How we cite our quotes: Citations follow this format: (Book.Chapter.Paragraph)
Quote #1
It is easy, retrospectively, to endow one's youth with a false precocity or a false innocence; to tamper with the dates marking one's stature on the edge of the door. I should like to think – indeed I sometimes do think – that I decorated those rooms with Morris stuffs and Arundel prints and that my shelves were filled with seventeenth-century folios and French novels of the second empire in Russia-leather and watered-silk. But this was not the truth. On my first afternoon I proudly hung a reproduction of Van Gogh's "Sunflowers" over the fire and set up a screen, painted by Roger Fry with a Provencal landscape, which I had bought inexpensively when the Omega workshops were sold up. I displayed […] most painful to recall, a porcelain figure of Polly Peachum […]. My books were meagre and commonplace […] and my earliest friends fitted well into this background. (1.1.28)
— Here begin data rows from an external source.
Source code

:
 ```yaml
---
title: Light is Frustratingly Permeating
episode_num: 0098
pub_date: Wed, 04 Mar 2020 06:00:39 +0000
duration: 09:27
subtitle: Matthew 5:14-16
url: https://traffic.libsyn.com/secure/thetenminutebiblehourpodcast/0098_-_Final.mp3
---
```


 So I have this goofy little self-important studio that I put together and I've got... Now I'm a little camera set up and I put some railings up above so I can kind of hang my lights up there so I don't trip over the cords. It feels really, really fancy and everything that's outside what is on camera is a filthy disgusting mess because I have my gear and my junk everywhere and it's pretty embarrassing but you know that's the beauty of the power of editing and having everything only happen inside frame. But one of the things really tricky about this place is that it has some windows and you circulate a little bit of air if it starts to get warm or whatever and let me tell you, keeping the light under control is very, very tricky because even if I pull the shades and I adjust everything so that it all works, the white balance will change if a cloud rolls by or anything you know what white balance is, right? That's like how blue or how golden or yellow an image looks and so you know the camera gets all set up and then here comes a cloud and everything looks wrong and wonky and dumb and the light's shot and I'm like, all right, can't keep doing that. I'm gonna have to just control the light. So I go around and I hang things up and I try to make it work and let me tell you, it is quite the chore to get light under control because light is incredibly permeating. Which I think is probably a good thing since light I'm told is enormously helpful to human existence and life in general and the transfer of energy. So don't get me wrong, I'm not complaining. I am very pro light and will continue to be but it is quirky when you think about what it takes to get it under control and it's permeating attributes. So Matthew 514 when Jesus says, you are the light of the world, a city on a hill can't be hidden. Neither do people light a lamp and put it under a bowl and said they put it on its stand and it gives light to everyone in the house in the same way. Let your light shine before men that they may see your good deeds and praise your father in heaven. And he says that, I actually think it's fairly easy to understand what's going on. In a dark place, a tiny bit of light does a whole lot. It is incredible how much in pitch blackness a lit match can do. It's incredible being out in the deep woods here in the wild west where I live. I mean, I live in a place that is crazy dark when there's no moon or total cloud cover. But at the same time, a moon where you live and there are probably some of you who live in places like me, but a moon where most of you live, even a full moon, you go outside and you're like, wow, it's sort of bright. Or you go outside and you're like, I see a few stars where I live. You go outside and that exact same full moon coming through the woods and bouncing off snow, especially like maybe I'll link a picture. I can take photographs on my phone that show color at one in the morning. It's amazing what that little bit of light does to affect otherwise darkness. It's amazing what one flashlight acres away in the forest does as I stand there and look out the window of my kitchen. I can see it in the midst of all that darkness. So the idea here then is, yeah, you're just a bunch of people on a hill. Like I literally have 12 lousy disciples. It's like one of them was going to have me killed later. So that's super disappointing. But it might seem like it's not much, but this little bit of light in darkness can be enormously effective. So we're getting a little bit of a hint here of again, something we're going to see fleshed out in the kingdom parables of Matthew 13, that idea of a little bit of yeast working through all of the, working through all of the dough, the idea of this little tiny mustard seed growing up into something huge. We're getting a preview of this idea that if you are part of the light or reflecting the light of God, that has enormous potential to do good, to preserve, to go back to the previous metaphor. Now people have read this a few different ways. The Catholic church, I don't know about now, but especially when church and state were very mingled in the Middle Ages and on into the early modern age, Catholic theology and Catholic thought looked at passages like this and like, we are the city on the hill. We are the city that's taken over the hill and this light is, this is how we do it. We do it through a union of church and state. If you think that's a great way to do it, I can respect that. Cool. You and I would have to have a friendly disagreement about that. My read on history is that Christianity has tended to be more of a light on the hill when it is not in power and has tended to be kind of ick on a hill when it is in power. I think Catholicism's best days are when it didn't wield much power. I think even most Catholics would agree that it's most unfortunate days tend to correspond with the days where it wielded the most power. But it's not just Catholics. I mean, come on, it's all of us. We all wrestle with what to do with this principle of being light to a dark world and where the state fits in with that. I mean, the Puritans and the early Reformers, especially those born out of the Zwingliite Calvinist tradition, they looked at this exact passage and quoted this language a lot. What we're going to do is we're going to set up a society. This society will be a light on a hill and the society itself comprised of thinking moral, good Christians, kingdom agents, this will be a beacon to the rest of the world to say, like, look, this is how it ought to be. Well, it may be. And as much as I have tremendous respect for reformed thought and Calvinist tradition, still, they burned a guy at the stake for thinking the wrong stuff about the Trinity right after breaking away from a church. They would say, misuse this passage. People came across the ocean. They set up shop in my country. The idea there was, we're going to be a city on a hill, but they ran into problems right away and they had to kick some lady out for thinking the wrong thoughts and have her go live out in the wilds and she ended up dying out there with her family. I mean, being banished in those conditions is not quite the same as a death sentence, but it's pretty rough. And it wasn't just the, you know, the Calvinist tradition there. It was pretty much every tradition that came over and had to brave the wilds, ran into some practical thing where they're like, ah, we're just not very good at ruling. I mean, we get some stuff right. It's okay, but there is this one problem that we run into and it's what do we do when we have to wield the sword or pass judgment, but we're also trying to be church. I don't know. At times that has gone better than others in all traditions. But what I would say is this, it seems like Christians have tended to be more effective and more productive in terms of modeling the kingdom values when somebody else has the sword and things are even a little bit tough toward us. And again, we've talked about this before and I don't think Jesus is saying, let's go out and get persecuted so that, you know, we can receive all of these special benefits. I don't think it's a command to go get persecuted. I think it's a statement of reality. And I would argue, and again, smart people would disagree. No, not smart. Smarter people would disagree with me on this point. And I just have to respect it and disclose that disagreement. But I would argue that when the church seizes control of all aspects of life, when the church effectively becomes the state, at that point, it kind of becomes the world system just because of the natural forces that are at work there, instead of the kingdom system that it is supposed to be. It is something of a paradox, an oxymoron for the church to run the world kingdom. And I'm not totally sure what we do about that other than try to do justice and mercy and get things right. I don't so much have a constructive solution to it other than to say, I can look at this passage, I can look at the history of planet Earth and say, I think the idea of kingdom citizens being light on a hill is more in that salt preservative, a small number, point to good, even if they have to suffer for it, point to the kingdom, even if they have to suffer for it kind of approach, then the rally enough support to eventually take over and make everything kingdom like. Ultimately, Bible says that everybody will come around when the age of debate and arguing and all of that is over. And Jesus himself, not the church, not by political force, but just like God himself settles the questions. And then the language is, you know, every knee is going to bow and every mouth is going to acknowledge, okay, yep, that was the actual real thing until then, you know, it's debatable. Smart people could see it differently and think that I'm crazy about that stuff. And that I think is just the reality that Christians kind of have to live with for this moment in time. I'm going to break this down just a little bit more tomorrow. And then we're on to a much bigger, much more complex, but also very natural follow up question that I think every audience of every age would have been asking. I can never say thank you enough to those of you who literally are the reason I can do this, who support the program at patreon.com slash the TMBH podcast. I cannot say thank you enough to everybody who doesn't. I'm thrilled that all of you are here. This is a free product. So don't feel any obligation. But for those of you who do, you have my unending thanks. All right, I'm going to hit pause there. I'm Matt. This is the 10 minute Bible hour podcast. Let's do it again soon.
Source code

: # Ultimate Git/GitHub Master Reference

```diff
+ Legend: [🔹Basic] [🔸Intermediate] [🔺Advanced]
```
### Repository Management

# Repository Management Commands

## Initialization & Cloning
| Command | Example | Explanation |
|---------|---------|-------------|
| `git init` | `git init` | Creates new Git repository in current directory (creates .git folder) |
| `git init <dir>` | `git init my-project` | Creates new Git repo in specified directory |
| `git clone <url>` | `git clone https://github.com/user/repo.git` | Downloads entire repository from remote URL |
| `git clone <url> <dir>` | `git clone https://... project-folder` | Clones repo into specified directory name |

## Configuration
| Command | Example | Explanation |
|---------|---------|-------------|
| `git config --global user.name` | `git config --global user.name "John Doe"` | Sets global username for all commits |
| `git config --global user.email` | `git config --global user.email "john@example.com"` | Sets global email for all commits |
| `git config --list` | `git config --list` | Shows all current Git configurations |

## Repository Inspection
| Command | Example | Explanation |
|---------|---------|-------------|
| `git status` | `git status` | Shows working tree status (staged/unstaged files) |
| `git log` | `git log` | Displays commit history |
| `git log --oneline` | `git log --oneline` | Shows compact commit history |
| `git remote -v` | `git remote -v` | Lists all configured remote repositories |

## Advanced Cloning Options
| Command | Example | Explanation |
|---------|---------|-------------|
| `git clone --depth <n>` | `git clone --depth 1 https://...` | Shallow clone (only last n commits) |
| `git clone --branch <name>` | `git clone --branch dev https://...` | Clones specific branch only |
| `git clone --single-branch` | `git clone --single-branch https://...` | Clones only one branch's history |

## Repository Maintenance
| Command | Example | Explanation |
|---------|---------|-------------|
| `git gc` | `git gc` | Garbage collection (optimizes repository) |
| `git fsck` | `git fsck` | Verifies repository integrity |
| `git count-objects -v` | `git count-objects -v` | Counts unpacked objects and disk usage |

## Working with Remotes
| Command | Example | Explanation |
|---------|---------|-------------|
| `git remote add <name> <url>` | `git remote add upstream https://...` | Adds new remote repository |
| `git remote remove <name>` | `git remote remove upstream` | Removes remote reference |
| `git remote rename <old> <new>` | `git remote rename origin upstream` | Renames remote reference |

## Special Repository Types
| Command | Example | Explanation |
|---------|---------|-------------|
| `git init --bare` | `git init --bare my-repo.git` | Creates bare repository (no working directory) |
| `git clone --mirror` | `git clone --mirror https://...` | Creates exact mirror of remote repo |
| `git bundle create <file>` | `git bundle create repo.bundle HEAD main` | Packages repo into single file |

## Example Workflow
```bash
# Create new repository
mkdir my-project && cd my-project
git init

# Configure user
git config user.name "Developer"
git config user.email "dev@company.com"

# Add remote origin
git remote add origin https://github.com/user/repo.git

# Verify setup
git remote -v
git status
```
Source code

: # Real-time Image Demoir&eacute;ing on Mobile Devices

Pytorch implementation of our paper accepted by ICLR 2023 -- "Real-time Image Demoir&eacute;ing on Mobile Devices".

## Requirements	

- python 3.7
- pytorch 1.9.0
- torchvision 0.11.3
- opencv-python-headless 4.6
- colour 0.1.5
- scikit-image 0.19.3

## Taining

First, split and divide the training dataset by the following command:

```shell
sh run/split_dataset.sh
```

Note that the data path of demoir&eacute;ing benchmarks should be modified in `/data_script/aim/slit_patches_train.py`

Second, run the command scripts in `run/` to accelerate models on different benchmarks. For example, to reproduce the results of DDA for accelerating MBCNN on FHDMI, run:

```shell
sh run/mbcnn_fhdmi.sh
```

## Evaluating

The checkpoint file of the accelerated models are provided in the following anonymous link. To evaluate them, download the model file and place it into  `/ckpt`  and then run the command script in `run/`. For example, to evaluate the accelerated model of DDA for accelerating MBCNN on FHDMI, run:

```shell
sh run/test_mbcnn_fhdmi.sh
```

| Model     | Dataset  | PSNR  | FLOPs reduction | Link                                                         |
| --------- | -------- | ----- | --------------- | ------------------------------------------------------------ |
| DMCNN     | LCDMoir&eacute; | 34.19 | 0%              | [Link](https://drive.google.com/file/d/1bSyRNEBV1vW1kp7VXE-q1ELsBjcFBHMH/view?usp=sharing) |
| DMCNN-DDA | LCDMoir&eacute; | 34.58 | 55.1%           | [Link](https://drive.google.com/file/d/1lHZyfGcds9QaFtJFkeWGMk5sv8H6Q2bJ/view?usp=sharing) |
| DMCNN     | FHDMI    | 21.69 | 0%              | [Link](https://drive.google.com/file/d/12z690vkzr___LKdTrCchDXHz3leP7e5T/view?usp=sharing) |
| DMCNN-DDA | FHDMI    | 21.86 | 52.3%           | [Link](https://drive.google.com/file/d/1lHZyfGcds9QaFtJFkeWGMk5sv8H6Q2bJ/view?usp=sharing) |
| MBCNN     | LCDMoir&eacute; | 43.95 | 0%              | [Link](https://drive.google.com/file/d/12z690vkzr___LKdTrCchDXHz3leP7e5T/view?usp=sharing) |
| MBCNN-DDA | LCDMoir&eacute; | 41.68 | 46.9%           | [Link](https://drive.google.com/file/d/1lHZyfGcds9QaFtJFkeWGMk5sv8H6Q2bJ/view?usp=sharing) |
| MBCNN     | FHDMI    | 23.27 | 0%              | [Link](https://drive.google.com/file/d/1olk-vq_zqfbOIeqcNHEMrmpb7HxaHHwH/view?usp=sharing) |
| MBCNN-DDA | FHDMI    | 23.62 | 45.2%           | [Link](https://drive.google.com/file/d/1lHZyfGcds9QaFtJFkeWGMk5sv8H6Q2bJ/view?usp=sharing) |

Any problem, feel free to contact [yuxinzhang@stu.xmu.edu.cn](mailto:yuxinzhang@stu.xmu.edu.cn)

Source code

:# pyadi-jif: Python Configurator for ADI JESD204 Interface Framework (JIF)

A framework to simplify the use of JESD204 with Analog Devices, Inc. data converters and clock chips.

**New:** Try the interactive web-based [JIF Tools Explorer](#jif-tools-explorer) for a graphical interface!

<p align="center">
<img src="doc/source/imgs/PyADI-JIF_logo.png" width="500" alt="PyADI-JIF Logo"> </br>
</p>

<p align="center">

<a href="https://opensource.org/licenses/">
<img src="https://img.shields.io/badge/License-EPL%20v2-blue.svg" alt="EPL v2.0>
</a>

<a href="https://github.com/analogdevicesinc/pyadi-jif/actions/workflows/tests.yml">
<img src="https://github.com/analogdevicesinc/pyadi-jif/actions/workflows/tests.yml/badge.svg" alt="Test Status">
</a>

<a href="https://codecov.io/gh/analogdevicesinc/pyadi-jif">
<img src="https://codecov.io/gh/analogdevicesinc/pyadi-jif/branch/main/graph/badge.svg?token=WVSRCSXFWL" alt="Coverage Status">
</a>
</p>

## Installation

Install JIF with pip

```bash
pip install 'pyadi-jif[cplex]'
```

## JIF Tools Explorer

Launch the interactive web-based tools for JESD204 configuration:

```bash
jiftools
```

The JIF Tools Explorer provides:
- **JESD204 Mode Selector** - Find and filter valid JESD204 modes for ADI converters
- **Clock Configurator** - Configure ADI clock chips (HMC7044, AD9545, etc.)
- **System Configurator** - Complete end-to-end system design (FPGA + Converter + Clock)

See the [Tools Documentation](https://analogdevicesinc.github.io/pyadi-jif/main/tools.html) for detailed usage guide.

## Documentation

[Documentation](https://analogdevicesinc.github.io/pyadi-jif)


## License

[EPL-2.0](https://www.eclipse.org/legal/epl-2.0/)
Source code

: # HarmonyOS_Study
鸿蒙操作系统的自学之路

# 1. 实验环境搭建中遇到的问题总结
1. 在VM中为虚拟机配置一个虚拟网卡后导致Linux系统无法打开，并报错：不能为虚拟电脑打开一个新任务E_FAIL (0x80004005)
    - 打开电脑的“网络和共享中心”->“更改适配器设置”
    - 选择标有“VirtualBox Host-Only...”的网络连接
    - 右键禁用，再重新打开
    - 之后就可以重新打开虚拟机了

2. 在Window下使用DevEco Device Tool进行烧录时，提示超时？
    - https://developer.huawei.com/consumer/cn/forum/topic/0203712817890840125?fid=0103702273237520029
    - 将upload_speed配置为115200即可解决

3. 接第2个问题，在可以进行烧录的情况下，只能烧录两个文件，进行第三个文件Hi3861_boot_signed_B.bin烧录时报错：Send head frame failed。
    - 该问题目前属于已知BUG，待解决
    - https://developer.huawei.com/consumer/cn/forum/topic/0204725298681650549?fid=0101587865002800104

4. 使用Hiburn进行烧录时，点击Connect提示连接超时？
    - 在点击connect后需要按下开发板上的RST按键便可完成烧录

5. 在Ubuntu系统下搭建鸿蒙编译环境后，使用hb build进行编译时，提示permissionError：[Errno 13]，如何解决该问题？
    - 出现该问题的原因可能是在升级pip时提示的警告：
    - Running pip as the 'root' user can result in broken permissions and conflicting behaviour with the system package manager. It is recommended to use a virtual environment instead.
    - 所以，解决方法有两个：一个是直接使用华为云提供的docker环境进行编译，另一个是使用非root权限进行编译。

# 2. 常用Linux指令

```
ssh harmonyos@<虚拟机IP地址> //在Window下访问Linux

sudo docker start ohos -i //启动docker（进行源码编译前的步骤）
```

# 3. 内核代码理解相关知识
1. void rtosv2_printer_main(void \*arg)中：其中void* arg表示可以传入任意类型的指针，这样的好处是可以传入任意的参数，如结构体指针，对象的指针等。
This is the starting point for the aesthetic education that Charles will undergo throughout the course of Brideshead Revisited. He describes here his taste in art in his early days at Oxford – it reflects what at the time was modern art. Of course, later in the novel, Charles agrees with Cordelia that "modern art is all bosh." Much of his growth and artistic development comes from his relationship with Sebastian and the time he spends at Brideshead.
Quote #2
[… ] and my earliest friends fitted well into this background; they were Collins, a Wykehamist, an embryo don, a man of solid reading and childlike humour, and a small circle of college intellectuals, who maintained a middle course of culture between the flamboyant "aesthetes" and the proletarian scholars who scrambled fiercely for facts in the lodging houses of the Iffley -Road and Wellington Square. […] but even in the earliest days […] I felt at heart that this was not all that Oxford had to offer. (1.1.28)
Charles is looking for someone like Sebastian even before he meets him. This explains why he so eagerly delves into close friendship with the eccentric man.
Quote #3
Collins had exposed the fallacy of modern aesthetics to me: "...The whole argument from Significant Form stands or falls by volume. If you allow Cezanne to represent a third dimension on his two-dimensional canvas, then you must allow Landseer his gleam of loyalty in the spaniel's eye"– but it was not until Sebastian, idly turning the page of Clive Bell's Art, read: "Does anyone feel the same kind of emotion for a butterfly or a flower that he feels for a cathedral or a picture? Yes. I do," that my eyes were opened. (1.1.29)
Thus begins Charles’s aesthetic education at the hands of his friend Sebastian.